ECLI:NL:RBDHA:2025:22090
Rechtbank Den Haag
- Eerste aanleg - enkelvoudig
- Rechtspraak.nl
Niet-ontvankelijkheid van beroep tegen vrijheidsontnemende maatregel in vreemdelingenrecht
In deze zaak heeft de Rechtbank Den Haag op 21 november 2025 uitspraak gedaan in een bestuursrechtelijke procedure betreffende vreemdelingenbewaring.
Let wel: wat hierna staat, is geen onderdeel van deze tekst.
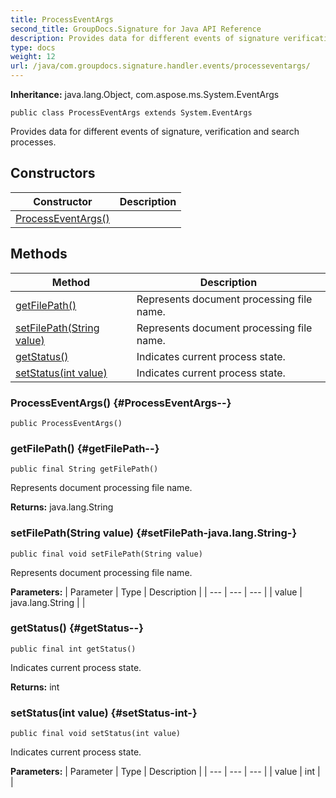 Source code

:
 ```yaml
---
title: ProcessEventArgs
second_title: GroupDocs.Signature for Java API Reference
description: Provides data for different events of signature verification and search processes.
type: docs
weight: 12
url: /java/com.groupdocs.signature.handler.events/processeventargs/
---
```

**Inheritance:**
java.lang.Object, com.aspose.ms.System.EventArgs
```
public class ProcessEventArgs extends System.EventArgs
```

Provides data for different events of signature, verification and search processes.
## Constructors

| Constructor | Description |
| --- | --- |
| [ProcessEventArgs()](#ProcessEventArgs--) |  |
## Methods

| Method | Description |
| --- | --- |
| [getFilePath()](#getFilePath--) | Represents document processing file name. |
| [setFilePath(String value)](#setFilePath-java.lang.String-) | Represents document processing file name. |
| [getStatus()](#getStatus--) | Indicates current process state. |
| [setStatus(int value)](#setStatus-int-) | Indicates current process state. |
### ProcessEventArgs() {#ProcessEventArgs--}
```
public ProcessEventArgs()
```


### getFilePath() {#getFilePath--}
```
public final String getFilePath()
```


Represents document processing file name.

**Returns:**
java.lang.String
### setFilePath(String value) {#setFilePath-java.lang.String-}
```
public final void setFilePath(String value)
```


Represents document processing file name.

**Parameters:**
| Parameter | Type | Description |
| --- | --- | --- |
| value | java.lang.String |  |

### getStatus() {#getStatus--}
```
public final int getStatus()
```


Indicates current process state.

**Returns:**
int
### setStatus(int value) {#setStatus-int-}
```
public final void setStatus(int value)
```


Indicates current process state.

**Parameters:**
| Parameter | Type | Description |
| --- | --- | --- |
| value | int |  |

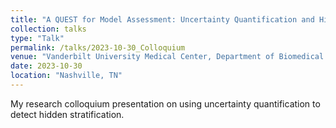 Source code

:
 ```yaml
---
title: "A QUEST for Model Assessment: Uncertainty Quantification and Hidden Stratification"
collection: talks
type: "Talk"
permalink: /talks/2023-10-30_Colloquium
venue: "Vanderbilt University Medical Center, Department of Biomedical Informatics"
date: 2023-10-30
location: "Nashville, TN"
---
```


My research colloquium presentation on using uncertainty quantification to detect hidden stratification.
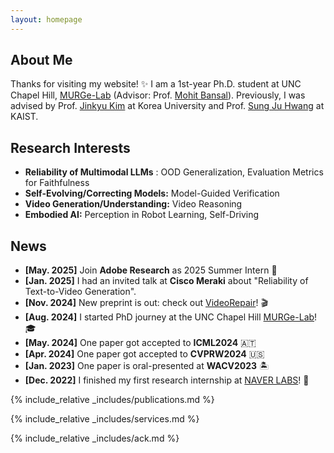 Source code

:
 ```yaml
---
layout: homepage
---
```

## About Me

Thanks for visiting my website! ✨
I am a 1st-year Ph.D. student at UNC Chapel Hill, [MURGe-Lab](https://murgelab.cs.unc.edu/) (Advisor: Prof. [Mohit Bansal](https://www.cs.unc.edu/~mbansal/)).
Previously, I was advised by Prof. [Jinkyu Kim](https://visionai.korea.ac.kr/) at Korea University and Prof. [Sung Ju Hwang](http://www.sungjuhwang.com/) at KAIST.

## Research Interests

- **Reliability of Multimodal LLMs** : OOD Generalization, Evaluation Metrics for Faithfulness
- **Self-Evolving/Correcting Models:** Model-Guided Verification
- **Video Generation/Understanding:** Video Reasoning 
- **Embodied AI:** Perception in Robot Learning, Self-Driving

## News

- **[May. 2025]** Join **Adobe Research** as 2025 Summer Intern 🎨
- **[Jan. 2025]** I had an invited talk at **Cisco Meraki** about "Reliability of Text-to-Video Generation".
- **[Nov. 2024]** New preprint is out: check out [VideoRepair](https://video-repair.github.io/)! 🎬
- **[Aug. 2024]** I started PhD journey at the UNC Chapel Hill [MURGe-Lab](https://murgelab.cs.unc.edu/)! 🎓
- **[May. 2024]** One paper got accepted to **ICML2024** 🇦🇹
- **[Apr. 2024]** One paper got accepted to **CVPRW2024** 🇺🇸
- **[Jan. 2023]** One paper is oral-presented at **WACV2023** 🏝️
- **[Dec. 2022]** I finished my first research internship at [NAVER LABS](https://www.naverlabs.com/)! 🚙

{% include_relative _includes/publications.md %}

{% include_relative _includes/services.md %}

{% include_relative _includes/ack.md %}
Eiseres, met een V-nummer, heeft op 1 november 2025 beroep ingesteld tegen een besluit van 16 oktober 2025, waarbij haar een vrijheidsontnemende maatregel was opgelegd op basis van artikel 6, derde lid, van de Vreemdelingenwet 2000. Dit beroep is geregistreerd onder het zaaknummer NL25.53588.
De minister van Asiel en Migratie, als verweerder, heeft op 13 november 2025 de rechtbank in kennis gesteld van de bewaring, wat gelijkgesteld werd met een door eiseres ingesteld beroep. Dit beroep is geregistreerd onder het onderhavige zaaknummer NL25.55946. De rechtbank heeft echter bepaald dat een onderzoek ter zitting niet nodig was.
De rechtbank oordeelt dat de kennisgeving van de verweerder onnodig was, aangezien eiseres al beroep had ingesteld tegen de maatregel. Aangezien het beroep in de zaak met nummer NL25.53588 al was beoordeeld, was er voor partijen geen belang meer bij een inhoudelijke beoordeling van het beroep dat voortkwam uit de kennisgeving van de verweerder. Daarom heeft de rechtbank het beroep in de zaak met nummer NL25.55946 niet-ontvankelijk verklaard. Er is geen aanleiding voor een proceskostenveroordeling. De uitspraak is gedaan door mr. B. van Dokkum, rechter, in aanwezigheid van mr. J.R. Froma, griffier, en is openbaar uitgesproken.